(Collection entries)

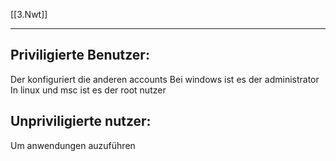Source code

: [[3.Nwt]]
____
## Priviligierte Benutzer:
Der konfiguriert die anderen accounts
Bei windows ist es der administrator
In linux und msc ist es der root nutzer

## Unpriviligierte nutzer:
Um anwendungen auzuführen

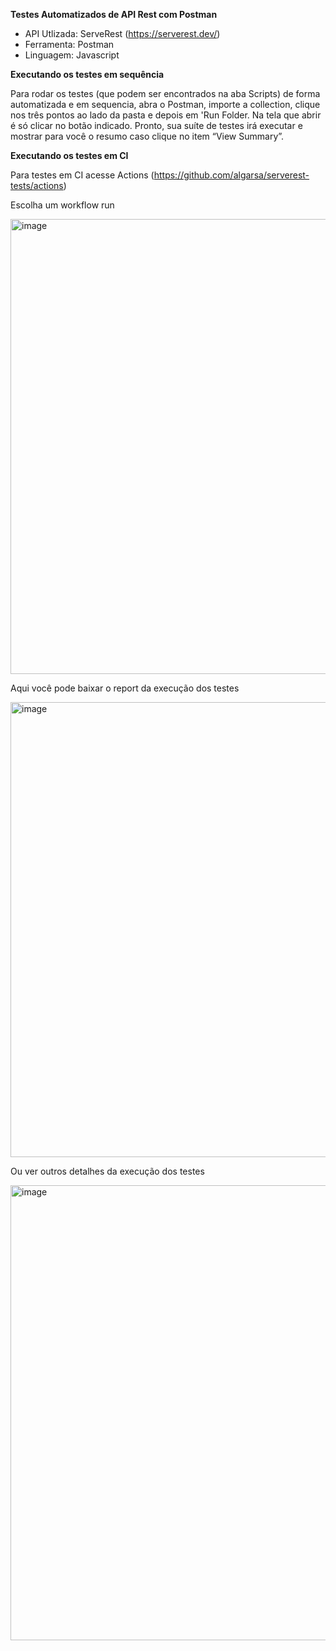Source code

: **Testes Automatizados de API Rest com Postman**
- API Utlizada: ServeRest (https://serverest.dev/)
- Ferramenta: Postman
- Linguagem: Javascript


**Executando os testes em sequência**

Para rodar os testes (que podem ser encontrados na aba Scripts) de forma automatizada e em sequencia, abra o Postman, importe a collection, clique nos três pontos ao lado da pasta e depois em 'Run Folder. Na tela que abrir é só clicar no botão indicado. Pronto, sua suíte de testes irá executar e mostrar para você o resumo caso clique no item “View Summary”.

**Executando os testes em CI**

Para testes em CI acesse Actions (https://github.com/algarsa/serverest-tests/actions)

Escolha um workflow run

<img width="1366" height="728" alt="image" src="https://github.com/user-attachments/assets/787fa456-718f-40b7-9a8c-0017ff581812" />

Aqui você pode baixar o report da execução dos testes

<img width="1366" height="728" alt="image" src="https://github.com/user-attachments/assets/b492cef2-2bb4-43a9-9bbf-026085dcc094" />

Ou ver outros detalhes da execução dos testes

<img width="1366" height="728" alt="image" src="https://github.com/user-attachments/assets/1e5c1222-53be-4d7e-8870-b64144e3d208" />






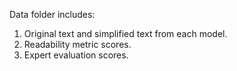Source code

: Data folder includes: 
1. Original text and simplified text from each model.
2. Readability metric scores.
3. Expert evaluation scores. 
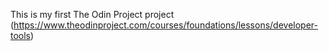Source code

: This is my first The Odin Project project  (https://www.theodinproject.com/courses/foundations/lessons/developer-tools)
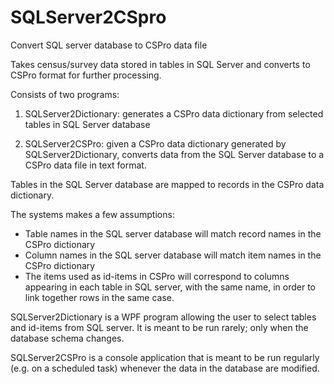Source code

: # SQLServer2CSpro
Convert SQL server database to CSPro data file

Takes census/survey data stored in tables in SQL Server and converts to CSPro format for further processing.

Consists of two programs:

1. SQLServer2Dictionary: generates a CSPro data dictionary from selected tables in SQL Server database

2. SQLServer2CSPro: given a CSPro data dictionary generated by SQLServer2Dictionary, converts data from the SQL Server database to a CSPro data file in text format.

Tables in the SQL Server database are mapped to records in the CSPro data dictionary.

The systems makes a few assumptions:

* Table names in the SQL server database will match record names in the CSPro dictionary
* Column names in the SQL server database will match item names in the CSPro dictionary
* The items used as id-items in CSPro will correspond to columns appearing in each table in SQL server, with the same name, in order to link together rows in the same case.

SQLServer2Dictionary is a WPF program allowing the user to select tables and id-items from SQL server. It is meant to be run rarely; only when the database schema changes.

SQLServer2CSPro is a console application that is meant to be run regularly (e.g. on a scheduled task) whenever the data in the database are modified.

### Aim of the exercise
Quote the data above in full and without alteration; skip the pictures.

### Solved problem
Source code

: [[3.Nwt]]
____
## Priviligierte Benutzer:
Der konfiguriert die anderen accounts
Bei windows ist es der administrator
In linux und msc ist es der root nutzer

## Unpriviligierte nutzer:
Um anwendungen auzuführen

Source code

: **Testes Automatizados de API Rest com Postman**
- API Utlizada: ServeRest (https://serverest.dev/)
- Ferramenta: Postman
- Linguagem: Javascript


**Executando os testes em sequência**

Para rodar os testes (que podem ser encontrados na aba Scripts) de forma automatizada e em sequencia, abra o Postman, importe a collection, clique nos três pontos ao lado da pasta e depois em 'Run Folder. Na tela que abrir é só clicar no botão indicado. Pronto, sua suíte de testes irá executar e mostrar para você o resumo caso clique no item “View Summary”.

**Executando os testes em CI**

Para testes em CI acesse Actions (https://github.com/algarsa/serverest-tests/actions)

Escolha um workflow run

<img width="1366" height="728" alt="image" src="https://github.com/user-attachments/assets/787fa456-718f-40b7-9a8c-0017ff581812" />

Aqui você pode baixar o report da execução dos testes

<img width="1366" height="728" alt="image" src="https://github.com/user-attachments/assets/b492cef2-2bb4-43a9-9bbf-026085dcc094" />

Ou ver outros detalhes da execução dos testes

<img width="1366" height="728" alt="image" src="https://github.com/user-attachments/assets/1e5c1222-53be-4d7e-8870-b64144e3d208" />






Source code

: Data folder includes: 
1. Original text and simplified text from each model.
2. Readability metric scores.
3. Expert evaluation scores. 
Source code

: This is my first The Odin Project project  (https://www.theodinproject.com/courses/foundations/lessons/developer-tools)
Source code

: # SQLServer2CSpro
Convert SQL server database to CSPro data file

Takes census/survey data stored in tables in SQL Server and converts to CSPro format for further processing.

Consists of two programs:

1. SQLServer2Dictionary: generates a CSPro data dictionary from selected tables in SQL Server database

2. SQLServer2CSPro: given a CSPro data dictionary generated by SQLServer2Dictionary, converts data from the SQL Server database to a CSPro data file in text format.

Tables in the SQL Server database are mapped to records in the CSPro data dictionary.

The systems makes a few assumptions:

* Table names in the SQL server database will match record names in the CSPro dictionary
* Column names in the SQL server database will match item names in the CSPro dictionary
* The items used as id-items in CSPro will correspond to columns appearing in each table in SQL server, with the same name, in order to link together rows in the same case.

SQLServer2Dictionary is a WPF program allowing the user to select tables and id-items from SQL server. It is meant to be run rarely; only when the database schema changes.

SQLServer2CSPro is a console application that is meant to be run regularly (e.g. on a scheduled task) whenever the data in the database are modified.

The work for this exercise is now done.